Right now, posturing politicians are declaring war on the most basic American protections against abject poverty -- Medicare, Medicaid, and Social Security. Think Rick Perry. Think the Ryan plan. Think debt-ceiling debacle.

Right now, state-based legislative actions are surpassing the draconian measures dumped on Arizonans in 2010. Alabama recently passed what many hail as "the nation's cruelest immigration law."

Right now, these same forces are mounting campaigns to abolish public schools -- an American invention, created to develop and maintain a robust middle class -- a necessity for any true democracy.

And right now, most of these extremist political maneuvers are being led by people who either identify with the tea party or call themselves tea party sympathizers. Also, in the updated edition of American Grace, a study of the tea party revealed that it isn't secular after all. It is actually the Religious Right resurrected in a new set of clothes.

Last week, at Sojourners' National Mobilizing Training Summit, faith-rooted organizing trainer Alexia Salvatierra challenged the group and asked: "How would our organizing change if we believed that God exists?" She was speaking of the God of Moses and Isaiah, the God of Jeremiah and Micah, the God of Amos and Zechariah, the God of Peter on the rooftop and Paul in Antioch, the God of Acts 2, 4, and 6. How would the way we organize against injustice change if we actually believed Jesus meant what he said in Luke 4 and 10, Matthew 5 and 25, John 4 and 19, and Mark 1 and 5?

Even though each of the organizers at the mobilizing training were compelled by their faith to be there, Alexia's question still stuck with us all. She had placed her finger on the one thing that's hard to come by these days -- hope.

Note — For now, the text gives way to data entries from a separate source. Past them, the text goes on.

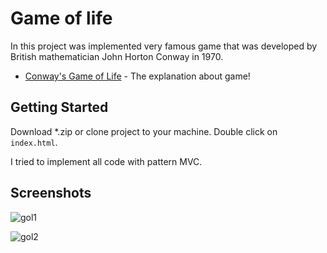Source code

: # Game of life 

In this project was implemented very famous game that was developed by British mathematician John Horton Conway in 1970.

* [Conway's Game of Life](https://en.wikipedia.org/wiki/Conway%27s_Game_of_Life) - The explanation about game! 

## Getting Started

Download *.zip or clone project to your machine. 
Double click on `index.html`.

I tried to implement all code with pattern MVC. 




## Screenshots
![gol1](https://user-images.githubusercontent.com/30698617/49700713-23203600-fbeb-11e8-9161-4b6e0c02787f.JPG)

![gol2](https://user-images.githubusercontent.com/30698617/49700714-23b8cc80-fbeb-11e8-9d86-a4f7df7434e6.JPG)

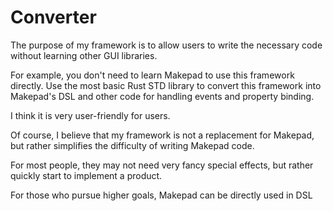 # Converter

The purpose of my framework is to allow users to write the necessary code without learning other GUI libraries. 

For example, you don't need to learn Makepad to use this framework directly. Use the most basic Rust STD library to convert this framework into Makepad's DSL and other code for handling events and property binding.

I think it is very user-friendly for users.

Of course, I believe that my framework is not a replacement for Makepad, but rather simplifies the difficulty of writing Makepad code. 

For most people, they may not need very fancy special effects, but rather quickly start to implement a product.

For those who pursue higher goals, Makepad can be directly used in DSL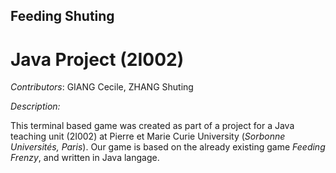 ## Feeding Shuting
# Java Project (2I002)


_*Contributors*_: GIANG Cecile, ZHANG Shuting


_Description:_

This terminal based game was created as part of a project for a Java teaching unit (2I002) at Pierre et Marie Curie University (_Sorbonne Universités, Paris_).
Our game is based on the already existing game *Feeding Frenzy*, and written in Java langage.
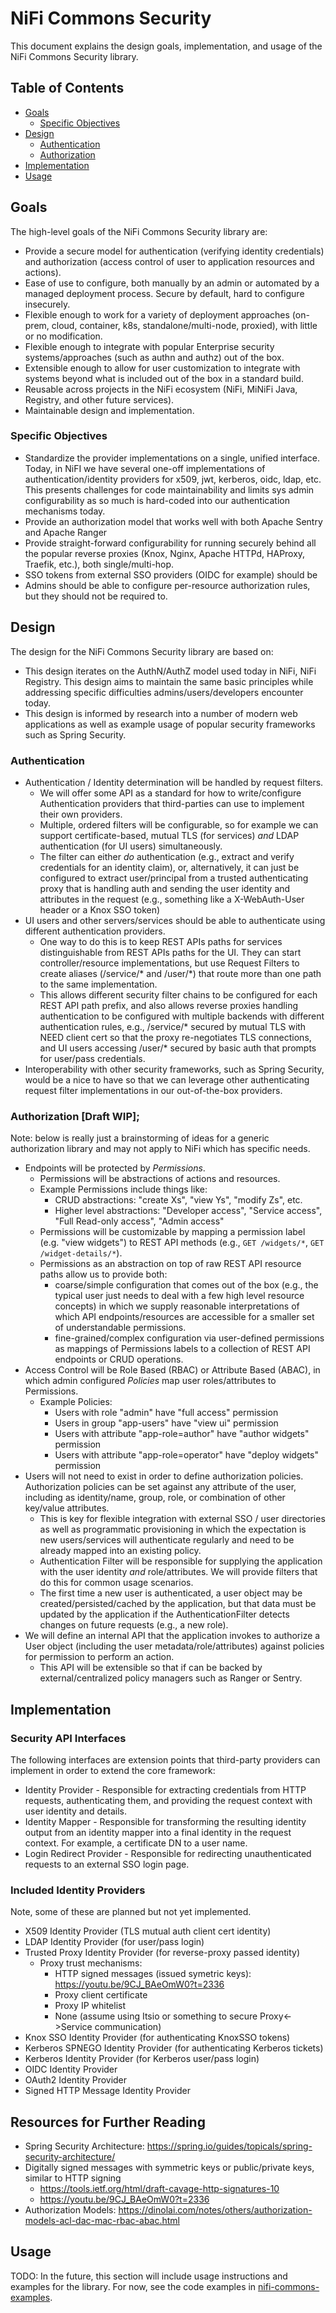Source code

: # NiFi Commons Security

This document explains the design goals, implementation, and usage of the NiFi Commons Security library.

## Table of Contents
  
- [Goals](#goals)  
    - [Specific Objectives](#specific-objectives)
- [Design](#design)
    - [Authentication](#authentication)
    - [Authorization](#authorization)
- [Implementation](#implementation)
- [Usage](#usage)

## Goals

The high-level goals of the NiFi Commons Security library are:

- Provide a secure model for authentication (verifying identity credentials) and authorization (access control of user to application resources and actions).
- Ease of use to configure, both manually by an admin or automated by a managed deployment process. Secure by default, hard to configure insecurely.
- Flexible enough to work for a variety of deployment approaches (on-prem, cloud, container, k8s, standalone/multi-node, proxied), with little or no modification.
- Flexible enough to integrate with popular Enterprise security systems/approaches (such as authn and authz) out of the box.
- Extensible enough to allow for user customization to integrate with systems beyond what is included out of the box in a standard build.
- Reusable across projects in the NiFi ecosystem (NiFi, MiNiFi Java, Registry, and other future services).
- Maintainable design and implementation.

### Specific Objectives

- Standardize the provider implementations on a single, unified interface. 
  Today, in NiFI we have several one-off implementations of authentication/identity providers for x509, jwt, kerberos, oidc, ldap, etc. 
  This presents challenges for code maintainability and limits sys admin configurability as so much is hard-coded into our authentication mechanisms today.
- Provide an authorization model that works well with both Apache Sentry and Apache Ranger
- Provide straight-forward configurability for running securely behind all the popular reverse proxies (Knox, Nginx, Apache HTTPd, HAProxy, Traefik, etc.), both single/multi-hop.
- SSO tokens from external SSO providers (OIDC for example) should be 
- Admins should be able to configure per-resource authorization rules, but they should not be required to. 

## Design

The design for the NiFi Commons Security library are based on: 
 - This design iterates on the AuthN/AuthZ model used today in NiFi, NiFi Registry. This design aims to maintain the same basic principles while addressing specific difficulties admins/users/developers encounter today.
 - This design is informed by research into a number of modern web applications as well as example usage of popular security frameworks such as Spring Security.

### Authentication

- Authentication / Identity determination will be handled by request filters. 
    - We will offer some API as a standard for how to write/configure Authentication providers that third-parties can use to implement their own providers.
    - Multiple, ordered filters will be configurable, so for example we can support certificate-based, mutual TLS (for services) _and_ LDAP authentication (for UI users) simultaneously.
    - The filter can either _do_ authentication (e.g., extract and verify credentials for an identity claim), or, alternatively, it can just be configured to extract user/principal from a trusted authenticating proxy that is handling auth and sending the user identity and attributes in the request (e.g., something like a X-WebAuth-User header or a Knox SSO token)
- UI users and other servers/services should be able to authenticate using different authentication providers. 
    - One way to do this is to keep REST APIs paths for services distinguishable from REST APIs paths for the UI. 
      They can start controller/resource implementations, but use Request Filters to create aliases (/service/* and /user/*) that route more than one path to the same implementation.
    - This allows different security filter chains to be configured for each REST API path prefix, and also allows reverse proxies handling authentication to be configured with multiple backends with different authentication rules,
      e.g., /service/* secured by mutual TLS with NEED client cert so that the proxy re-negotiates TLS connections, and UI users accessing /user/* secured by basic auth that prompts for user/pass credentials.
- Interoperability with other security frameworks, such as Spring Security, would be a nice to have so that we can leverage other authenticating request filter implementations in our out-of-the-box providers.  

### Authorization [Draft WIP]; 

Note: below is really just a brainstorming of ideas for a generic authorization library and may not apply to NiFi which has specific needs.

- Endpoints will be protected by _Permissions_.
    - Permissions will be abstractions of actions and resources. 
    - Example Permissions include things like: 
        - CRUD abstractions: "create Xs", "view Ys", "modify Zs", etc.
        - Higher level abstractions: "Developer access", "Service access", "Full Read-only access", "Admin access"
    - Permissions will be customizable by mapping a permission label (e.g. "view widgets") to REST API methods (e.g., `GET /widgets/*`, `GET /widget-details/*`).
    - Permissions as an abstraction on top of raw REST API resource paths allow us to provide both:
        - coarse/simple configuration that comes out of the box (e.g., the typical user just needs to deal with a few high level resource concepts) in which we supply reasonable interpretations of which API endpoints/resources are accessible for a smaller set of understandable permissions.
        - fine-grained/complex configuration via user-defined permissions as mappings of Permissions labels to a collection of REST API endpoints or CRUD operations.
- Access Control will be Role Based (RBAC) or Attribute Based (ABAC), in which admin configured _Policies_ map user roles/attributes to Permissions.
    - Example Policies:
        - Users with role "admin" have "full access" permission
        - Users in group "app-users" have "view ui" permission
        - Users with attribute "app-role=author" have "author widgets" permission
        - Users with attribute "app-role=operator" have "deploy widgets" permission
- Users will not need to exist in order to define authorization policies. Authorization policies can be set against any attribute of the user, including as identity/name, group, role, or combination of other key/value attributes. 
    - This is key for flexible integration with external SSO / user directories as well as programmatic provisioning in which the expectation is new users/services will authenticate regularly and need to be already mapped into an existing policy.
    - Authentication Filter will be responsible for supplying the application with the user identity *and* role/attributes. We will provide filters that do this for common usage scenarios.
    - The first time a new user is authenticated, a user object may be created/persisted/cached by the application, but that data must be updated by the application if the AuthenticationFilter detects changes on future requests (e.g., a new role).
- We will define an internal API that the application invokes to authorize a User object (including the user metadata/role/attributes) against policies for permission to perform an action. 
    - This API will be extensible so that if can be backed by external/centralized policy managers such as Ranger or Sentry.

## Implementation

### Security API Interfaces

The following interfaces are extension points that third-party providers can implement in order to extend the core framework: 

- Identity Provider - Responsible for extracting credentials from HTTP requests, authenticating them, and providing the request context with user identity and details. 
- Identity Mapper - Responsible for transforming the resulting identity output from an identity mapper into a final identity in the request context. For example, a certificate DN to a user name.
- Login Redirect Provider - Responsible for redirecting unauthenticated requests to an external SSO login page.

### Included Identity Providers 

Note, some of these are planned but not yet implemented.

- X509 Identity Provider (TLS mutual auth client cert identity)
- LDAP Identity Provider (for user/pass login)
- Trusted Proxy Identity Provider (for reverse-proxy passed identity)
    - Proxy trust mechanisms:
        - HTTP signed messages (issued symetric keys): https://youtu.be/9CJ_BAeOmW0?t=2336
        - Proxy client certificate
        - Proxy IP whitelist
        - None (assume using Itsio or something to secure Proxy<->Service communication)
- Knox SSO Identity Provider (for authenticating KnoxSSO tokens)
- Kerberos SPNEGO Identity Provider (for authenticating Kerberos tickets)
- Kerberos Identity Provider (for Kerberos user/pass login)
- OIDC Identity Provider
- OAuth2 Identity Provider 
- Signed HTTP Message Identity Provider
    
 
## Resources for Further Reading

- Spring Security Architecture: https://spring.io/guides/topicals/spring-security-architecture/
- Digitally signed messages with symmetric keys or public/private keys, similar to HTTP signing
    - https://tools.ietf.org/html/draft-cavage-http-signatures-10
    - https://youtu.be/9CJ_BAeOmW0?t=2336
- Authorization Models: https://dinolai.com/notes/others/authorization-models-acl-dac-mac-rbac-abac.html

## Usage

TODO: In the future, this section will include usage instructions and examples for the library. For now, see the code examples in [nifi-commons-examples](../nifi-commons-examples).

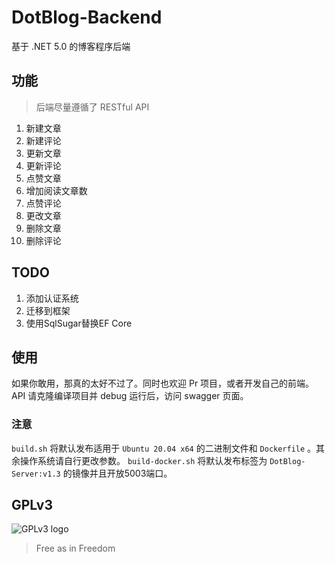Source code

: # DotBlog-Backend

基于 .NET 5.0 的博客程序后端

## 功能

> 后端尽量遵循了 RESTful API

1. 新建文章
2. 新建评论
3. 更新文章
4. 更新评论
5. 点赞文章
6. 增加阅读文章数
7. 点赞评论
8. 更改文章
9. 删除文章
10. 删除评论

## TODO

1. 添加认证系统
2. 迁移到框架
3. 使用SqlSugar替换EF Core

## 使用

如果你敢用，那真的太好不过了。同时也欢迎 Pr 项目，或者开发自己的前端。
API 请克隆编译项目并 debug 运行后，访问 swagger 页面。


### 注意
`build.sh` 将默认发布适用于 `Ubuntu 20.04 x64` 的二进制文件和 `Dockerfile` 。其余操作系统请自行更改参数。
`build-docker.sh` 将默认发布标签为 `DotBlog-Server:v1.3` 的镜像并且开放5003端口。

## GPLv3

![GPLv3 logo](https://www.gnu.org/graphics/gplv3-with-text-136x68.png)

> Free as in Freedom
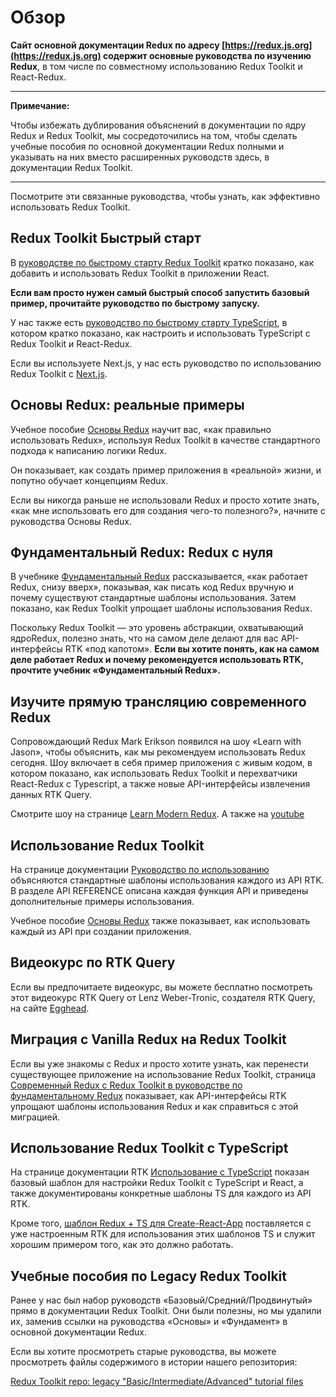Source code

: # Обзор

**Сайт основной документации Redux по адресу [https://redux.js.org](https://redux.js.org) содержит основные руководства по изучению Redux**, в том числе по совместному использованию Redux Toolkit и React-Redux.

---

**Примечание:**

Чтобы избежать дублирования объяснений в документации по ядру Redux и Redux Toolkit, мы сосредоточились на том, чтобы сделать учебные пособия по основной документации Redux полными и указывать на них вместо расширенных руководств здесь, в документации Redux Toolkit.

---

Посмотрите эти связанные руководства, чтобы узнать, как эффективно использовать Redux Toolkit.

## Redux Toolkit Быстрый старт

В [руководстве по быстрому старту Redux Toolkit](<./02. Быстрый старт.md>) кратко показано, как добавить и использовать Redux Toolkit в приложении React.

**Если вам просто нужен самый быстрый способ запустить базовый пример, прочитайте руководство по быстрому запуску.**

У нас также есть [руководство по быстрому старту TypeScript](<./03. Быстрый старт TypeScript.md>), в котором кратко показано, как настроить и использовать TypeScript с Redux Toolkit и React-Redux.

Если вы используете Next.js, у нас есть руководство по использованию Redux Toolkit с [Next.js](<../03. ИСПОЛЬЗОВАНИЕ REDUX TOOLKIT/04. Настройка с Next.js.md>).

## Основы Redux: реальные примеры

Учебное пособие [Основы Redux](https://redux.js.org/tutorials/essentials/part-1-overview-concepts) научит вас, «как правильно использовать Redux», используя Redux Toolkit в качестве стандартного подхода к написанию логики Redux.

Он показывает, как создать пример приложения в «реальной» жизни, и попутно обучает концепциям Redux.

Если вы никогда раньше не использовали Redux и просто хотите знать, «как мне использовать его для создания чего-то полезного?», начните с руководства Основы Redux.

## Фундаментальный Redux: Redux с нуля

В учебнике [Фундаментальный Redux](https://redux.js.org/tutorials/fundamentals/part-1-overview) рассказывается, «как работает Redux, снизу вверх», показывая, как писать код Redux вручную и почему существуют стандартные шаблоны использования. Затем показано, как Redux Toolkit упрощает шаблоны использования Redux.

Поскольку Redux Toolkit — это уровень абстракции, охватывающий ядро ​​Redux, полезно знать, что на самом деле делают для вас API-интерфейсы RTK «под капотом». **Если вы хотите понять, как на самом деле работает Redux и почему рекомендуется использовать RTK, прочтите учебник «Фундаментальный Redux».**

## Изучите прямую трансляцию современного Redux

Сопровождающий Redux Mark Erikson появился на шоу «Learn with Jason», чтобы объяснить, как мы рекомендуем использовать Redux сегодня. Шоу включает в себя пример приложения с живым кодом, в котором показано, как использовать Redux Toolkit и перехватчики React-Redux с Typescript, а также новые API-интерфейсы извлечения данных RTK Query.

Смотрите шоу на странице [Learn Modern Redux](https://www.learnwithjason.dev/let-s-learn-modern-redux). А также на [youtube](https://www.youtube.com/watch?v=9zySeP5vH9c)

## Использование Redux Toolkit

На странице документации [Руководство по использованию](<../03. ИСПОЛЬЗОВАНИЕ REDUX TOOLKIT/01. Руководство по использованию.md>) объясняются стандартные шаблоны использования каждого из API RTK. В разделе API REFERENCE описана каждая функция API и приведены дополнительные примеры использования.

Учебное пособие [Основы Redux](https://redux.js.org/tutorials/essentials/part-1-overview-concepts) также показывает, как использовать каждый из API при создании приложения.

## Видеокурс по RTK Query

Если вы предпочитаете видеокурс, вы можете бесплатно посмотреть этот видеокурс RTK Query от Lenz Weber-Tronic, создателя RTK Query, на сайте [Egghead](https://egghead.io/courses/rtk-query-basics-query-endpoints-data-flow-and-typescript-57ea3c43?af=7pnhj6).

## Миграция с Vanilla Redux на Redux Toolkit

Если вы уже знакомы с Redux и просто хотите узнать, как перенести существующее приложение на использование Redux Toolkit, страница [Современный Redux с Redux Toolkit в руководстве по фундаментальному Redux](https://redux.js.org/tutorials/fundamentals/part-8-modern-redux) показывает, как API-интерфейсы RTK упрощают шаблоны использования Redux и как справиться с этой миграцией.

## Использование Redux Toolkit с TypeScript

На странице документации RTK [Использование с TypeScript](<../03. ИСПОЛЬЗОВАНИЕ REDUX TOOLKIT/02. Использование с TypeScript.md>) показан базовый шаблон для настройки Redux Toolkit с TypeScript и React, а также документированы конкретные шаблоны TS для каждого из API RTK.

Кроме того, [шаблон Redux + TS для Create-React-App](https://github.com/reduxjs/cra-template-redux-typescript) поставляется с уже настроенным RTK для использования этих шаблонов TS и служит хорошим примером того, как это должно работать.

## Учебные пособия по Legacy Redux Toolkit

Ранее у нас был набор руководств «Базовый/Средний/Продвинутый» прямо в документации Redux Toolkit. Они были полезны, но мы удалили их, заменив ссылки на руководства «Основы» и «Фундамент» в основной документации Redux.

Если вы хотите просмотреть старые руководства, вы можете просмотреть файлы содержимого в истории нашего репозитория:

[Redux Toolkit repo: legacy "Basic/Intermediate/Advanced" tutorial files](https://github.com/reduxjs/redux-toolkit/tree/e85eb17b39/docs/tutorials)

I've watched the film Amazing Grace at least five times in the past two months. The people of William Wilberforce's day had every reason to look around at their world and feel despaired. At the time, the slave trade was as pervasive and "normal" as the IT industry is today. Imagine someone declaring that the IT industry must be abolished. That's how crazy Wilberforce looked in his day. But Wilberforce believed the God of scripture exists. As did Olaudah Equiano, John Newton , John Wesley, Charles Finney, Sojourner Truth , Harriet Beecher Stowe, Fredrick Douglass, John Quincy Adams, Abraham Lincoln and countless others. As a result, the global sale of human beings is no longer legal.

Edmund Burke said, "All that is necessary for evil to triumph is for good [people] to do nothing."

Look around. The forces that come against the poor, creation, and the common good will not win. They cannot win -- because God exists.

Have hope and get moving.

Lisa Sharon Harper is director of mobilizing at Sojourners and author of Evangelical Does Not Equal Republican ... or Democrat.